Santa Croce a Via Flaminia è una chiesa basilicale dedicata alla santa Croce che si trova nelle vicinanze di Via Flaminia, a Roma, in via Guido Reni.

Storia[modifica | modifica wikitesto]

L'edificio è stato costruito nel 1913 dall'ingegnere Aristide Leonori per volere di papa Pio X, come solenne celebrazione del XVI centenario dell'Editto di Milano (313). Fu lo stesso pontefice a sostenere le spese di costruzione, ed il luogo scelto fu quello in cui, secondo la tradizione, l'imperatore Costantino I fece suonare le trombe per annunciare alla città la fine delle ostilità contro i cristiani. I lavori di costruzione iniziarono il 17 ottobre 1912, e la chiesa venne inaugurata il 29 dicembre dell'anno successivo. Essa fu però consacrata solo nel 1918 da monsignor Giuseppe Pallica, arcivescovo di Filippi. Nel frattempo, il 19 marzo 1914, fu elevata a parrocchia con la costituzione apostolica di Pio X "Quod iam pridem"[1] ed affidata ai preti Stimmatini. Nel 1964, Paolo VI l'ha elevata al rango di basilica minore. Infine, la basilica è sede del titolo cardinalizio di Santa Croce in Via Flaminia, istituito da papa Paolo VI il 5 febbraio 1965. Tra gli arredi della chiesa è conservata una riproduzione moderna, riccamente ornata con ricami e gioie, dell'antico Labaro Costantiniano, l'insegna militare sulla quale Costantino fece porre il Segno della Croce in seguito alla famosa visione (In hoc signo vinces)[2].

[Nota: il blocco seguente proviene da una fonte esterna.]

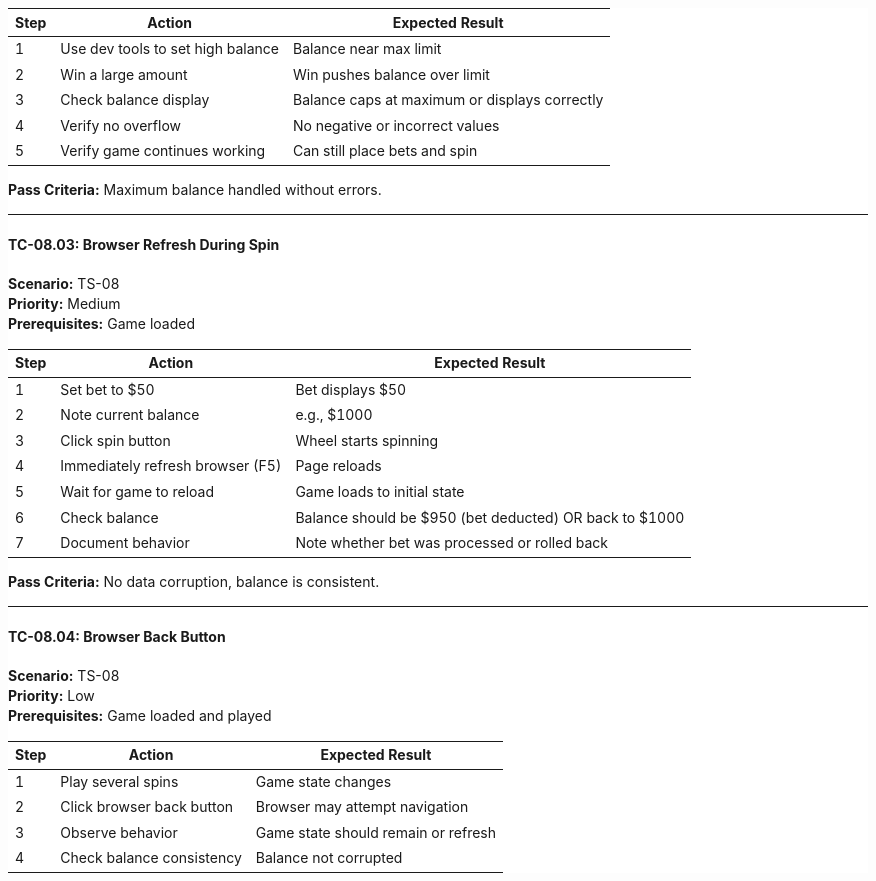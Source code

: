| Step | Action                            | Expected Result                               |
| ---- | --------------------------------- | --------------------------------------------- |
| 1    | Use dev tools to set high balance | Balance near max limit                        |
| 2    | Win a large amount                | Win pushes balance over limit                 |
| 3    | Check balance display             | Balance caps at maximum or displays correctly |
| 4    | Verify no overflow                | No negative or incorrect values               |
| 5    | Verify game continues working     | Can still place bets and spin                 |

**Pass Criteria:** Maximum balance handled without errors.

---

#### TC-08.03: Browser Refresh During Spin

**Scenario:** TS-08  
**Priority:** Medium  
**Prerequisites:** Game loaded

| Step | Action                           | Expected Result                                        |
| ---- | -------------------------------- | ------------------------------------------------------ |
| 1    | Set bet to $50                   | Bet displays $50                                       |
| 2    | Note current balance             | e.g., $1000                                            |
| 3    | Click spin button                | Wheel starts spinning                                  |
| 4    | Immediately refresh browser (F5) | Page reloads                                           |
| 5    | Wait for game to reload          | Game loads to initial state                            |
| 6    | Check balance                    | Balance should be $950 (bet deducted) OR back to $1000 |
| 7    | Document behavior                | Note whether bet was processed or rolled back          |

**Pass Criteria:** No data corruption, balance is consistent.

---

#### TC-08.04: Browser Back Button

**Scenario:** TS-08  
**Priority:** Low  
**Prerequisites:** Game loaded and played

| Step | Action                    | Expected Result                     |
| ---- | ------------------------- | ----------------------------------- |
| 1    | Play several spins        | Game state changes                  |
| 2    | Click browser back button | Browser may attempt navigation      |
| 3    | Observe behavior          | Game state should remain or refresh |
| 4    | Check balance consistency | Balance not corrupted               |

Illustri nella storia parrocchiale sono stati il P. Emilio Recchia, parroco dal 1934 al 1965, e il P. Cornelio Fabro, insigne filosofo.

Nella basilica ha sede la Reale Deputazione del cosiddetto ramo spagnolo del Sacro Militare Ordine Costantiniano di San Giorgio per l'Italia; l'analoga istituzione del ramo francese del Sacro Militare Ordine Costantiniano di San Giorgio ha invece sede nella chiesa di San Giorgio in Velabro.

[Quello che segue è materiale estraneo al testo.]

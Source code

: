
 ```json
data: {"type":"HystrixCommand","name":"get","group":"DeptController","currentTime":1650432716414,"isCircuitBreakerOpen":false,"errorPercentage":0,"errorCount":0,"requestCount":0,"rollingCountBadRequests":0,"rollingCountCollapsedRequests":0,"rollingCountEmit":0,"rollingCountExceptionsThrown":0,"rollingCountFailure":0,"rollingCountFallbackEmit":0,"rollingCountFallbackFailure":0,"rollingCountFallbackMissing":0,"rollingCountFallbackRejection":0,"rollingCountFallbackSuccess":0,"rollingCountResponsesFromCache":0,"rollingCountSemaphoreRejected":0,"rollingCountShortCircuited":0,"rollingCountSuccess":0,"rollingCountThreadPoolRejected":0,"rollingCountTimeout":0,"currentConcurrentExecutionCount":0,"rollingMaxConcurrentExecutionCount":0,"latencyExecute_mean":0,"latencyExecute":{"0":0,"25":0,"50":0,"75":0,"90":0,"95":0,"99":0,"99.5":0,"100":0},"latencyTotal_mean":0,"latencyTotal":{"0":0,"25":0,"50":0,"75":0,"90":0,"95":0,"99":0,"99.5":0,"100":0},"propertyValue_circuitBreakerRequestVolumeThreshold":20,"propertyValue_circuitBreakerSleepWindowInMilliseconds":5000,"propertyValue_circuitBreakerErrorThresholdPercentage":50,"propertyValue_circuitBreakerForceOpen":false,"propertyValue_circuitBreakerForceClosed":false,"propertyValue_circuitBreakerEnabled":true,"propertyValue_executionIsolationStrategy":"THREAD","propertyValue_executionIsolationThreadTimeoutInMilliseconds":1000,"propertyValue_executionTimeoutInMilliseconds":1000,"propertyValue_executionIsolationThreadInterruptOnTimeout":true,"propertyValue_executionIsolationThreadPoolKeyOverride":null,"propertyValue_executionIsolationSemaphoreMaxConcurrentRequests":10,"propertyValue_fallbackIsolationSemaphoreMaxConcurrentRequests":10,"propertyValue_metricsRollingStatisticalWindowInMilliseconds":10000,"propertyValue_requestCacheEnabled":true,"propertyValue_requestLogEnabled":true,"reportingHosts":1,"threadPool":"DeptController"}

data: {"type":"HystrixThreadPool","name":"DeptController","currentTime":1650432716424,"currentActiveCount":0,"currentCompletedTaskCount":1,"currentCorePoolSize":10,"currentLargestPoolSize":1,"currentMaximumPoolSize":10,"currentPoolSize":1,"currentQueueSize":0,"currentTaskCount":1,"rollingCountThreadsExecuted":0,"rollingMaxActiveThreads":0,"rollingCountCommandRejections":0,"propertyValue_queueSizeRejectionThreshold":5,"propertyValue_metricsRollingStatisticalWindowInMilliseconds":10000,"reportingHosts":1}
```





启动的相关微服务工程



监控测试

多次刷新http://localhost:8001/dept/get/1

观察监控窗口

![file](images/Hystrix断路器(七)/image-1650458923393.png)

Descrizione[modifica | modifica wikitesto]

La facciata della chiesa riprende lo stile basilicale romanico. Essa è preceduta da un portico con sei colonne di granito con capitelli ionici. Nella trabeazione è inserito un fregio fatto a mosaico con un'iscrizione che ricorda il XVI centenario dell'editto di Milano: "An. Chr. MCMXIII Pius X P.M. in memor. pacis a Constantino eccl. datae Cruci SS. DD. ab edicto a. MDC". Nella facciata è posto un mosaico, opera di Biagio Biagetti, con la raffigurazione di tre scene: al centro il Trionfo della croce, ai lati l'Editto di Milano e la Vittoria di Costantino a Ponte Milvio. A fianco della chiesa è la torre campanaria a sei piani, fortemente ispirata a quella della basilica di Santa Maria in Cosmedin risalente al XII secolo[3], ai piedi della quale è posta una statua marmorea raffigurante la Madonna orante, ex voto a ricordo dello scampato pericolo di un bombardamento della zona nell'agosto 1943. Il campanile ospita un concerto di sei campane in La♭3 inceppate alla veronese, l'unica chiesa a Roma a possedere un concerto di tale fattura.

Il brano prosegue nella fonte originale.